As Clifford said above, add in large numbers of animals or bush meat to the mix.
Possibly. But I think the US media’s interest in China is partly due to admiration for their muscular infrastructure policy – all those wonderful trains! – and the top-down planning that accomplishes big national initiatives without being tied down by the Lilliputian floss strung by NIMBYs and conservatives.
India has no such purchase in the journalist’s mind. It provides no instructive model for enlightened authoritarianism.
PS I was informed today on Twitter that cocking an eyebrow Spock-like at “wet markets” is racist, so adjust your speech accordingly.
That’s right, US Leftists: Admire China instead of India.
You know, the country that has greater economic freedom than India according to the Index of Economic Freedom. Yeah, that country.
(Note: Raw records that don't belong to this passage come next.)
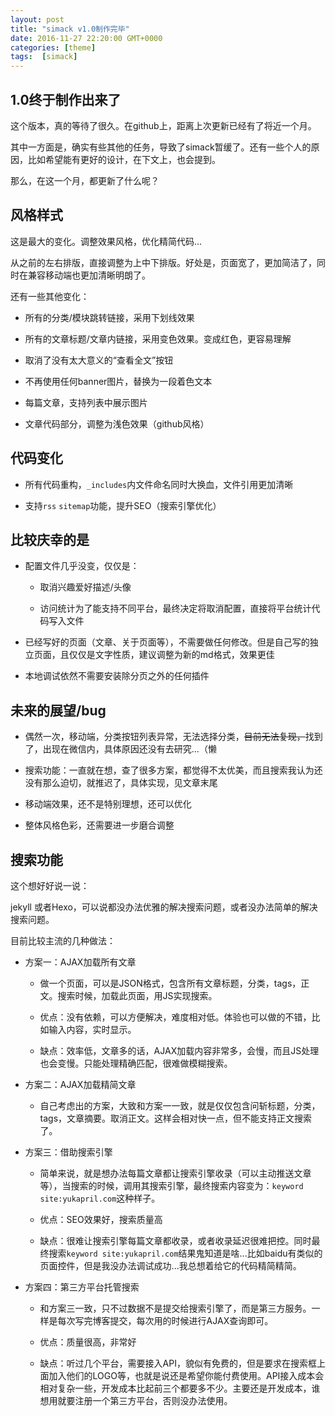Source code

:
 ```yaml
---
layout: post
title: "simack v1.0制作完毕"
date: 2016-11-27 22:20:00 GMT+0000
categories: [theme]
tags:  [simack]
---
```


## 1.0终于制作出来了

<!-- more -->

这个版本，真的等待了很久。在github上，距离上次更新已经有了将近一个月。

其中一方面是，确实有些其他的任务，导致了simack暂缓了。还有一些个人的原因，比如希望能有更好的设计，在下文上，也会提到。

那么，在这一个月，都更新了什么呢？

## 风格样式

这是最大的变化。调整效果风格，优化精简代码...

从之前的左右排版，直接调整为上中下排版。好处是，页面宽了，更加简洁了，同时在兼容移动端也更加清晰明朗了。

还有一些其他变化：

* 所有的分类/模块跳转链接，采用下划线效果

* 所有的文章标题/文章内链接，采用变色效果。变成红色，更容易理解

* 取消了没有太大意义的“查看全文”按钮

* 不再使用任何banner图片，替换为一段着色文本

* 每篇文章，支持列表中展示图片

* 文章代码部分，调整为浅色效果（github风格）

## 代码变化

* 所有代码重构，`_includes`内文件命名同时大换血，文件引用更加清晰

* 支持`rss` `sitemap`功能，提升SEO（搜索引擎优化）

## 比较庆幸的是

* 配置文件几乎没变，仅仅是：

	* 取消兴趣爱好描述/头像

	* 访问统计为了能支持不同平台，最终决定将取消配置，直接将平台统计代码写入文件

* 已经写好的页面（文章、关于页面等），不需要做任何修改。但是自己写的独立页面，且仅仅是文字性质，建议调整为新的md格式，效果更佳

* 本地调试依然不需要安装除分页之外的任何插件

## 未来的展望/bug

* 偶然一次，移动端，分类按钮列表异常，无法选择分类，~~目前无法复现，~~找到了，出现在微信内，具体原因还没有去研究...（懒

* 搜索功能：一直就在想，查了很多方案，都觉得不太优美，而且搜索我认为还没有那么迫切，就推迟了，具体实现，见文章末尾

* 移动端效果，还不是特别理想，还可以优化

* 整体风格色彩，还需要进一步磨合调整

## 搜索功能

这个想好好说一说：

jekyll 或者Hexo，可以说都没办法优雅的解决搜索问题，或者没办法简单的解决搜索问题。

目前比较主流的几种做法：

* 方案一：AJAX加载所有文章

	* 做一个页面，可以是JSON格式，包含所有文章标题，分类，tags，正文。搜索时候，加载此页面，用JS实现搜索。

	* 优点：没有依赖，可以方便解决，难度相对低。体验也可以做的不错，比如输入内容，实时显示。

	* 缺点：效率低，文章多的话，AJAX加载内容非常多，会慢，而且JS处理也会变慢。只能处理精确匹配，很难做模糊搜索。

* 方案二：AJAX加载精简文章

	* 自己考虑出的方案，大致和方案一一致，就是仅仅包含问斩标题，分类，tags，文章摘要。取消正文。这样会相对快一点，但不能支持正文搜索了。

* 方案三：借助搜索引擎

	* 简单来说，就是想办法每篇文章都让搜索引擎收录（可以主动推送文章等），当搜索的时候，调用其搜索引擎，最终搜索内容变为：`keyword site:yukapril.com`这种样子。

	* 优点：SEO效果好，搜索质量高

	* 缺点：很难让搜索引擎每篇文章都收录，或者收录延迟很难把控。同时最终搜索`keyword site:yukapril.com`结果鬼知道是啥...比如baidu有类似的页面控件，但是我没办法调试成功...我总想着给它的代码精简精简。

* 方案四：第三方平台托管搜索

	* 和方案三一致，只不过数据不是提交给搜索引擎了，而是第三方服务。一样是每次写完博客提交，每次用的时候进行AJAX查询即可。

	* 优点：质量很高，非常好

	* 缺点：听过几个平台，需要接入API，貌似有免费的，但是要求在搜索框上面加入他们的LOGO等，也就是说还是希望你能付费使用。API接入成本会相对复杂一些，开发成本比起前三个都要多不少。主要还是开发成本，谁想用就要注册一个第三方平台，否则没办法使用。









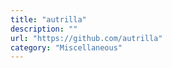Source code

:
 ```yaml
---
title: "autrilla"
description: ""
url: "https://github.com/autrilla"
category: "Miscellaneous"
---
```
OK. So now consider the components of the metric you cite, and the priorities that metric actually reflects. Do tell.
Couldn’t tell you. I have very little clear idea of their methodology, though downloading Excel documents from the Heritage Foundation website might give you the information you need.
It may be that India scores better in some key areas but worse in corruption. Just a guess.
Anyway, the point is that US Leftists as described by Lileks–no doubt a bunch who want less economic liberty than China’s 58.4 percent–very likely do not know the facts, or do not know what to do with them.
The smart money is on overblown panic, as that bet always pays,
Steve Hayward interviewed a Wuhan resident for his Powerline blog podcast. The resident pointed out that nearly all coronavirus fatalities have been among the aged. He didn’t go into great detail about the sanitation and living conditions of Wuhan Chinese, but they’re surely not comparable to American Standard (<—- see what I did there?).
He is a journalist. @cliffordbrown should get his own Sunday morning talk show on Fox . . .
The PowerLine crew does great work. That podcast prompted my initial thoughts on the matter.
China’s only biosafety level 4 (BSL-4) facility is located in Wuhan, just 20 miles from the food market at the epicenter of the outbreak. Interesting is that the first two people infected didn’t have contact with the market.
https://www.zerohedge.com/geopolitical/did-china-steal-coronavirus-canada-and-weaponize-it
The quickly constructed hospitals can provide a means not just to care for and isolate the sick, but also are a convenient location for China’s top viral scientists to study the effects of the disease and various countermeasures.